Visiting Beijing is always an adventure, especially when it comes to getting your iPhone or iPad fixed up with a local cellular network. On previous visits I’ve gone to one of the principal China Unicom offices (there is one at Dongdan which is easy to find)[¹] and signed up for a month’s limited data and meagre calls for an attractive 70 yuan (about £7.40). But there is a lot of paperwork to do.

This time, guided by a local friend, I wandered into a large branch of Wu Mart and found a busy mobile-phone stall thriving next to the vegetables. Here were iPhones for sale, no shortage apparently, and many good deals for pay-as-you-go SIM cards. I was fixed up with a card valid for one year (so good if I come back in that time) but with an amazing amount of credit for the reasonable one-off 150 yuan cost (£15.75). In addition to a stack of calls and texts, I get a more-than-adequate 500MB of data every month. All this is a much better bet than using your home-grown SIM and makes sense even if your stay in the Chinese capital is for only a few days. For instance, Vodafone tell me that for £5 a day I get 25MB of data but I have to pay £1.35 per minute for calls and 35p per text.
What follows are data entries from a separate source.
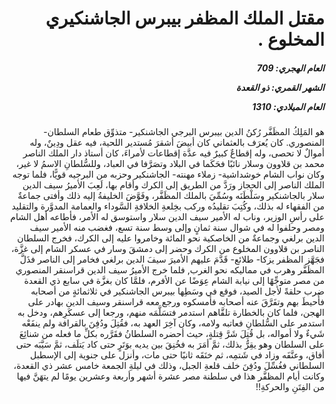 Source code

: <h1 dir="rtl">مقتل الملك المظفر بيبرس الجاشنكيري المخلوع .</h1>

<h5 dir="rtl">العام الهجري:  709

الشهر القمري: ذو القعدة

العام الميلادي: 1310</h5>

<p dir="rtl">هو المَلِكُ المظَفَّر رُكنُ الدين بيبرس البرجي الجاشنكير- متذوِّق طعام السلطان- المنصوري. كان يُعرَف بالعثماني كان أبيضَ أشقرَ مُستدير اللحية، فيه عقل ودِينٌ، وله أموالٌ لا تحصى، وله إقطاعٌ كبيرٌ فيه عدَّة إقطاعات لأمراءَ، كان أستاذ دار الملك الناصر محمد بن قلاوون وسلار نائبًا فحَكَما في البلاد وتصَرَّفا في العباد، وللسُّلطانِ الاسمُ لا غير، وكان نواب الشام خوشداشية- زملاء مهنته- الجاشنكير وحزبه من البرجيه قويًّا، فلما توجه الملك الناصر إلى الحجاز ورَدَّ من الطريق إلى الكرك وأقام بها، لَعِبَ الأميرُ سيف الدين سلار بالجاشنكير وسَلْطَنَه وسُمِّيَ بالملك المظَفَّر، وفَوَّضَ الخليفةُ إليه ذلك وأفتى جماعةٌ من الفقهاء له بذلك، وكُتِبَ تقليدُه وركب بخِلعةِ الخلافةِ السَّوداء والعمامة المدوَّرة والتقليد على رأسِ الوزير، وناب له الأمير سيف الدين سلار واستوسق له الأمر، فأطاعه أهل الشام ومصر وحلفوا له في شوال سنة ثمانٍ وإلى وسط سنة تسع، فغضب منه الأمير سيف الدين برلغي وجماعةٌ من الخاصكية نحو المائة وخامروا عليه إلى الكرك، فخرج السلطان الناصر بن قلاوون المخلوع من الكرك وحضر إلى دمشقَ وسار في عسكر الشام إلى غزَّة، فجَهَّز المظفر يزكا- طلائع- قَدَّمَ عليهم الأميرَ سيفَ الدين برلغي فخامر إلى الناصر فذَلَّ المظَفَّر وهرب في مماليكه نحو الغرب, فلما خرج الأميرُ سيف الدين قراسنقر المنصوري من مصر متوجِّهًا إلى نيابة الشام عِوَضًا عن الأفرم، فلمَّا كان بغزَّة في سابع ذي القعدة ضرب حلقةً لأجل الصيد، فوقع في وسَطِها بيبرس الجاشنكير في ثلاثمائةٍ من أصحابه فأُحيطَ بهم وتفَرَّقَ عنه أصحابه فأمسكوه ورجع معه قراسنقر وسيف الدين بهادر على الهجن، فلما كان بالخطارة تلقَّاهم استدمر فتسَلَّمَه منهم، ورجعا إلى عسكَرِهم، ودخل به استدمر على السُّلطانِ فعاتبه ولامه، وكان آخِرَ العهد به، فقُتِلَ ودُفِنَ بالقرافة ولم ينفَعْه شَيءٌ ولا أمواله، بل قُتِلَ شَرَّ قِتلةٍ، حيث أحضره السلطانُ فقَرَّره بكلِّ ما فعله من شنائِعَ على السلطان وهو يقِرُّ بذلك، ثمَّ أمَرَ به فخُنِقَ بين يديه بوَتَرٍ حتى كاد يَتلَف، ثمَّ سَيَّبَه حتى أفاق، وعنَّفَه وزاد في شَتمِه، ثم خنَقَه ثانيًا حتى مات، وأنزل على جنوية إلى الإسطبل السلطاني فغُسِّلَ ودُفِنَ خلف قلعةِ الجبل، وذلك في ليلةِ الجمعة خامس عشر ذي القعدة، وكانت أيام المظفَّر هذا في سلطنة مصر عشرة أشهر وأربعة وعشرين يومًا لم يتهَنَّ فيها من الفِتَنِ والحركةِ!!</p></br>
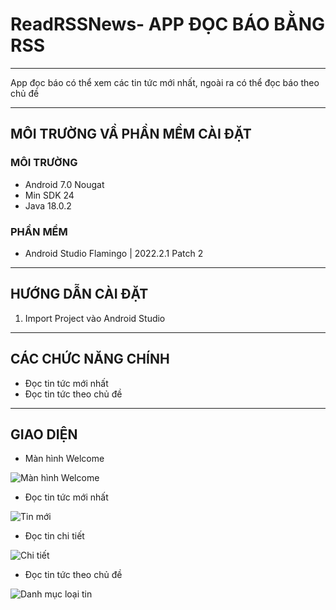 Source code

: # ReadRSSNews- APP ĐỌC BÁO BẰNG RSS
***
App đọc báo có thể xem các tin  tức mới nhất, ngoài ra có thể đọc báo theo chủ đề
***
## MÔI TRƯỜNG VẦ PHẦN MỀM CÀI ĐẶT
### MÔI TRƯỜNG
* Android 7.0 Nougat
* Min SDK 24
* Java 18.0.2
### PHẦN MỀM
* Android Studio Flamingo | 2022.2.1 Patch 2
***
## HƯỚNG DẪN CÀI ĐẶT
1) Import Project vào Android Studio
***
## CÁC CHỨC NĂNG CHÍNH
* Đọc tin tức mới nhất
* Đọc tin tức theo chủ đề
***
## GIAO DIỆN
* Màn hình Welcome

![Màn hình Welcome](https://github.com/HoangLinhSama/ReadRSSNews/blob/master/Image/welcome.png)

* Đọc tin tức mới nhất

![Tin mới](https://github.com/HoangLinhSama/ReadRSSNews/blob/master/Image/tin_moi_nhat.png)

* Đọc tin chi tiết

![Chi tiết](https://github.com/HoangLinhSama/ReadRSSNews/blob/master/Image/doc_tin_chi_tiet.png)

* Đọc tin tức theo chủ đề

![Danh mục loại tin](https://github.com/HoangLinhSama/ReadRSSNews/blob/master/Image/danh_muc_loai_tin.png)
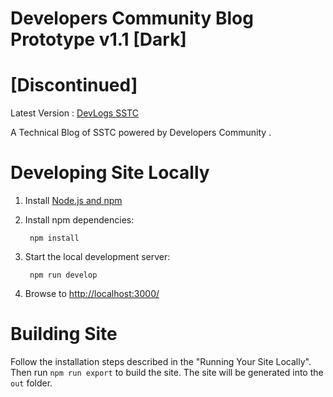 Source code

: # Developers Community Blog Prototype v1.1 [Dark]
# [Discontinued] 

Latest Version : [DevLogs SSTC](https://devlogs.pythonanywhere.com/)

A Technical Blog of SSTC powered by Developers Community .

# Developing Site Locally

1. Install [Node.js and npm](https://nodejs.org/en/)

1. Install npm dependencies:

        npm install



1. Start the local development server:

        npm run develop

1. Browse to [http://localhost:3000/](http://localhost:3000/)

# Building Site

Follow the installation steps described in the "Running Your Site Locally".
Then run `npm run export` to build the site. The site will be generated into
the `out` folder.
Wu Mart’s competitive deal knocks the socks off this.

This SIM, like my previous versions, works on China Unicom.

Just one thing to bear in mind if you are coming from a country such as the UK where SIM cards operate nationally: This card allows calls only in the Beijing area so, if you are planning to travel to other areas you will need further SIMs or, perhaps, negotiate a universal deal with China Unicom or China Telecom. Note also that following a new law you will need to produce your passport when buying one of these PAYG cards.

[¹] It is best to avoid the mobile phone retail branches such as China Unicom in Wangfujing where, earlier this year, they denied the existence of the 70-yuan deal and tried to sell me a “lucky number” for a small fortune. Caveat Emptor.